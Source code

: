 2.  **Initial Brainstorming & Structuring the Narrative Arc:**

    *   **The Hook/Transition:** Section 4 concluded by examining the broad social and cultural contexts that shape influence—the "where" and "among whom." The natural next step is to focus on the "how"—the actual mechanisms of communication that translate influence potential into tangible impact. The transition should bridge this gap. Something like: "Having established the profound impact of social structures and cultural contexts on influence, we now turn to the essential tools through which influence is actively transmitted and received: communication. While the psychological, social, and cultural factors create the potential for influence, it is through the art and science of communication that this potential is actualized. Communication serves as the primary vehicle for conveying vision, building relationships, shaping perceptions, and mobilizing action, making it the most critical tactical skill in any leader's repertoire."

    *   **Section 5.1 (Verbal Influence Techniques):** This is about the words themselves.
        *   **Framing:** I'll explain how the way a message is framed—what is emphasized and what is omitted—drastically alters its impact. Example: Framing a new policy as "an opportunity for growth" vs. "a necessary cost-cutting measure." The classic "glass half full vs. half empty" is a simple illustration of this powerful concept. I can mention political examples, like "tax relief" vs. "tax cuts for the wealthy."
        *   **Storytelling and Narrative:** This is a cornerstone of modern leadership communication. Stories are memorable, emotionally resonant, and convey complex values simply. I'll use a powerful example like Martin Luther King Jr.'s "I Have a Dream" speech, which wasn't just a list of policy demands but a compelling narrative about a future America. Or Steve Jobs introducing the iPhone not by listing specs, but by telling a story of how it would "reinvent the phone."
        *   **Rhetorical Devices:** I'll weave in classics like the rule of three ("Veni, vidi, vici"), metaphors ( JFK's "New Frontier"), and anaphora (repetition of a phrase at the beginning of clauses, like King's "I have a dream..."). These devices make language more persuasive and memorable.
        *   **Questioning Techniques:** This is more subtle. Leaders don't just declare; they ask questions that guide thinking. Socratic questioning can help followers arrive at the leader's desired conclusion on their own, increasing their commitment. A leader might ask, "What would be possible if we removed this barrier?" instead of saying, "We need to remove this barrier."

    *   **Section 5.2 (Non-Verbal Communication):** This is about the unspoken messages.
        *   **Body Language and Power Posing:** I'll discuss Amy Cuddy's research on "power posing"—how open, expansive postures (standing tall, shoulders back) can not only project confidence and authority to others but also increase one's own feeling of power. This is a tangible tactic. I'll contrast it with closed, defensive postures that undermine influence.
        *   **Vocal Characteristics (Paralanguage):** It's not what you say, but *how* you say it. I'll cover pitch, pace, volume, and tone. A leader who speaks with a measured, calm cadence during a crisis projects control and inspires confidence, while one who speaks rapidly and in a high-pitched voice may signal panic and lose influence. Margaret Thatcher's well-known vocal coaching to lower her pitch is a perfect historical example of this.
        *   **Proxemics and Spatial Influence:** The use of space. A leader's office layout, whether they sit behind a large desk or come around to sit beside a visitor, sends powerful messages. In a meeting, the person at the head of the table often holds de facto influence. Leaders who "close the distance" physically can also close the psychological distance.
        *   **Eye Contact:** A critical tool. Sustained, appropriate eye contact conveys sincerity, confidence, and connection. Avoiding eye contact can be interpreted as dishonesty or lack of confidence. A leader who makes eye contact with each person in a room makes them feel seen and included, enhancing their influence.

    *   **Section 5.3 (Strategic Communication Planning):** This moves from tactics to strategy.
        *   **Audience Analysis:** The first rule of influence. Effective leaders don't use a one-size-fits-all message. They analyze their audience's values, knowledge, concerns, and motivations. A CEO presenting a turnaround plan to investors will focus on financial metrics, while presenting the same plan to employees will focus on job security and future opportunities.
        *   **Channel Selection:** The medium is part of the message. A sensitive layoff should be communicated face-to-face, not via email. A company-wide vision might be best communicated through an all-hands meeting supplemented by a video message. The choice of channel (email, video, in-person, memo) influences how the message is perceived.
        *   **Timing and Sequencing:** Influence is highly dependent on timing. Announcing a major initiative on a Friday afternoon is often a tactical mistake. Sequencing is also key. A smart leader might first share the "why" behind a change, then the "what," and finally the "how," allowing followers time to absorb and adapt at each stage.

Problem statement
Write the opening line of the data above and every line after it, exactly, stopping once you have written the line with "the Narrative Arc:**".

Answer box
Source code

: 2.  **Initial Brainstorming & Structuring the Narrative Arc:**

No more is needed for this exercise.